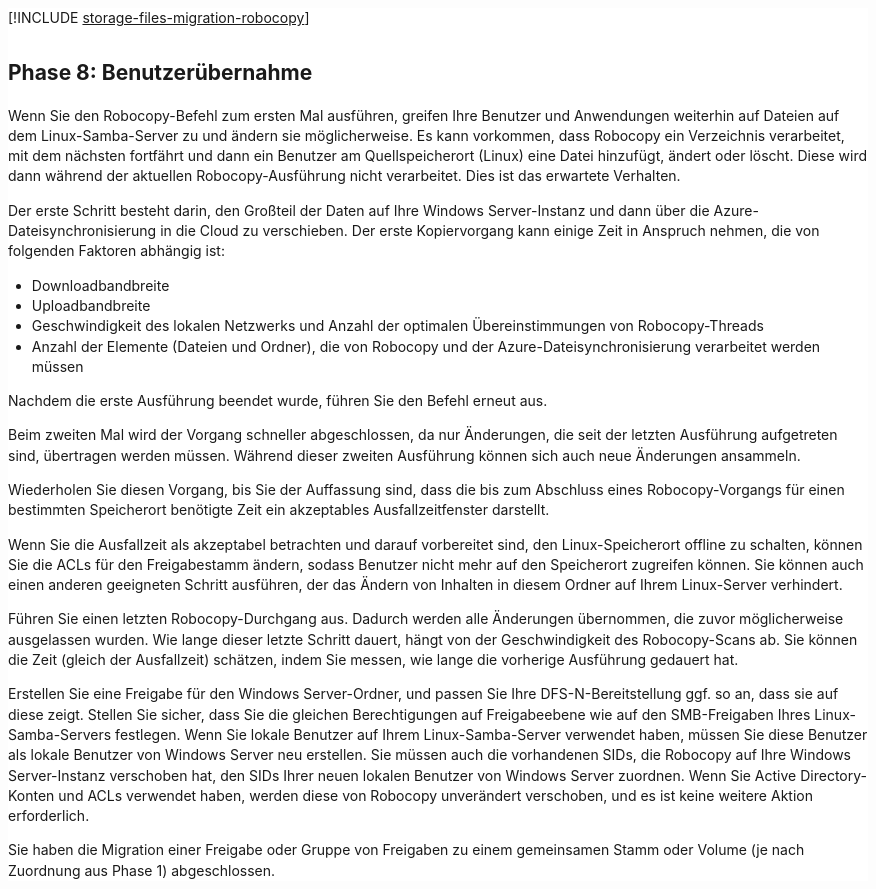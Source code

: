 [!INCLUDE [storage-files-migration-robocopy](../../../includes/storage-files-migration-robocopy.md)]

## <a name="phase-8-user-cut-over"></a>Phase 8: Benutzerübernahme

Wenn Sie den Robocopy-Befehl zum ersten Mal ausführen, greifen Ihre Benutzer und Anwendungen weiterhin auf Dateien auf dem Linux-Samba-Server zu und ändern sie möglicherweise. Es kann vorkommen, dass Robocopy ein Verzeichnis verarbeitet, mit dem nächsten fortfährt und dann ein Benutzer am Quellspeicherort (Linux) eine Datei hinzufügt, ändert oder löscht. Diese wird dann während der aktuellen Robocopy-Ausführung nicht verarbeitet. Dies ist das erwartete Verhalten.

Der erste Schritt besteht darin, den Großteil der Daten auf Ihre Windows Server-Instanz und dann über die Azure-Dateisynchronisierung in die Cloud zu verschieben. Der erste Kopiervorgang kann einige Zeit in Anspruch nehmen, die von folgenden Faktoren abhängig ist:

* Downloadbandbreite
* Uploadbandbreite
* Geschwindigkeit des lokalen Netzwerks und Anzahl der optimalen Übereinstimmungen von Robocopy-Threads
* Anzahl der Elemente (Dateien und Ordner), die von Robocopy und der Azure-Dateisynchronisierung verarbeitet werden müssen

Nachdem die erste Ausführung beendet wurde, führen Sie den Befehl erneut aus.

Beim zweiten Mal wird der Vorgang schneller abgeschlossen, da nur Änderungen, die seit der letzten Ausführung aufgetreten sind, übertragen werden müssen. Während dieser zweiten Ausführung können sich auch neue Änderungen ansammeln.

Wiederholen Sie diesen Vorgang, bis Sie der Auffassung sind, dass die bis zum Abschluss eines Robocopy-Vorgangs für einen bestimmten Speicherort benötigte Zeit ein akzeptables Ausfallzeitfenster darstellt.

Wenn Sie die Ausfallzeit als akzeptabel betrachten und darauf vorbereitet sind, den Linux-Speicherort offline zu schalten, können Sie die ACLs für den Freigabestamm ändern, sodass Benutzer nicht mehr auf den Speicherort zugreifen können. Sie können auch einen anderen geeigneten Schritt ausführen, der das Ändern von Inhalten in diesem Ordner auf Ihrem Linux-Server verhindert.

Führen Sie einen letzten Robocopy-Durchgang aus. Dadurch werden alle Änderungen übernommen, die zuvor möglicherweise ausgelassen wurden. Wie lange dieser letzte Schritt dauert, hängt von der Geschwindigkeit des Robocopy-Scans ab. Sie können die Zeit (gleich der Ausfallzeit) schätzen, indem Sie messen, wie lange die vorherige Ausführung gedauert hat.

Erstellen Sie eine Freigabe für den Windows Server-Ordner, und passen Sie Ihre DFS-N-Bereitstellung ggf. so an, dass sie auf diese zeigt. Stellen Sie sicher, dass Sie die gleichen Berechtigungen auf Freigabeebene wie auf den SMB-Freigaben Ihres Linux-Samba-Servers festlegen. Wenn Sie lokale Benutzer auf Ihrem Linux-Samba-Server verwendet haben, müssen Sie diese Benutzer als lokale Benutzer von Windows Server neu erstellen. Sie müssen auch die vorhandenen SIDs, die Robocopy auf Ihre Windows Server-Instanz verschoben hat, den SIDs Ihrer neuen lokalen Benutzer von Windows Server zuordnen. Wenn Sie Active Directory-Konten und ACLs verwendet haben, werden diese von Robocopy unverändert verschoben, und es ist keine weitere Aktion erforderlich.

Sie haben die Migration einer Freigabe oder Gruppe von Freigaben zu einem gemeinsamen Stamm oder Volume (je nach Zuordnung aus Phase 1) abgeschlossen.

**WORK INSTRUCTIONS**
With images excluded, write the records above out again exactly.

**TASK ANSWER**
Source code

: [!INCLUDE [storage-files-migration-robocopy](../../../includes/storage-files-migration-robocopy.md)]

## <a name="phase-8-user-cut-over"></a>Phase 8: Benutzerübernahme

Wenn Sie den Robocopy-Befehl zum ersten Mal ausführen, greifen Ihre Benutzer und Anwendungen weiterhin auf Dateien auf dem Linux-Samba-Server zu und ändern sie möglicherweise. Es kann vorkommen, dass Robocopy ein Verzeichnis verarbeitet, mit dem nächsten fortfährt und dann ein Benutzer am Quellspeicherort (Linux) eine Datei hinzufügt, ändert oder löscht. Diese wird dann während der aktuellen Robocopy-Ausführung nicht verarbeitet. Dies ist das erwartete Verhalten.

Der erste Schritt besteht darin, den Großteil der Daten auf Ihre Windows Server-Instanz und dann über die Azure-Dateisynchronisierung in die Cloud zu verschieben. Der erste Kopiervorgang kann einige Zeit in Anspruch nehmen, die von folgenden Faktoren abhängig ist:

* Downloadbandbreite
* Uploadbandbreite
* Geschwindigkeit des lokalen Netzwerks und Anzahl der optimalen Übereinstimmungen von Robocopy-Threads
* Anzahl der Elemente (Dateien und Ordner), die von Robocopy und der Azure-Dateisynchronisierung verarbeitet werden müssen

Nachdem die erste Ausführung beendet wurde, führen Sie den Befehl erneut aus.

Beim zweiten Mal wird der Vorgang schneller abgeschlossen, da nur Änderungen, die seit der letzten Ausführung aufgetreten sind, übertragen werden müssen. Während dieser zweiten Ausführung können sich auch neue Änderungen ansammeln.

Wiederholen Sie diesen Vorgang, bis Sie der Auffassung sind, dass die bis zum Abschluss eines Robocopy-Vorgangs für einen bestimmten Speicherort benötigte Zeit ein akzeptables Ausfallzeitfenster darstellt.

Wenn Sie die Ausfallzeit als akzeptabel betrachten und darauf vorbereitet sind, den Linux-Speicherort offline zu schalten, können Sie die ACLs für den Freigabestamm ändern, sodass Benutzer nicht mehr auf den Speicherort zugreifen können. Sie können auch einen anderen geeigneten Schritt ausführen, der das Ändern von Inhalten in diesem Ordner auf Ihrem Linux-Server verhindert.

Führen Sie einen letzten Robocopy-Durchgang aus. Dadurch werden alle Änderungen übernommen, die zuvor möglicherweise ausgelassen wurden. Wie lange dieser letzte Schritt dauert, hängt von der Geschwindigkeit des Robocopy-Scans ab. Sie können die Zeit (gleich der Ausfallzeit) schätzen, indem Sie messen, wie lange die vorherige Ausführung gedauert hat.

Erstellen Sie eine Freigabe für den Windows Server-Ordner, und passen Sie Ihre DFS-N-Bereitstellung ggf. so an, dass sie auf diese zeigt. Stellen Sie sicher, dass Sie die gleichen Berechtigungen auf Freigabeebene wie auf den SMB-Freigaben Ihres Linux-Samba-Servers festlegen. Wenn Sie lokale Benutzer auf Ihrem Linux-Samba-Server verwendet haben, müssen Sie diese Benutzer als lokale Benutzer von Windows Server neu erstellen. Sie müssen auch die vorhandenen SIDs, die Robocopy auf Ihre Windows Server-Instanz verschoben hat, den SIDs Ihrer neuen lokalen Benutzer von Windows Server zuordnen. Wenn Sie Active Directory-Konten und ACLs verwendet haben, werden diese von Robocopy unverändert verschoben, und es ist keine weitere Aktion erforderlich.

Sie haben die Migration einer Freigabe oder Gruppe von Freigaben zu einem gemeinsamen Stamm oder Volume (je nach Zuordnung aus Phase 1) abgeschlossen.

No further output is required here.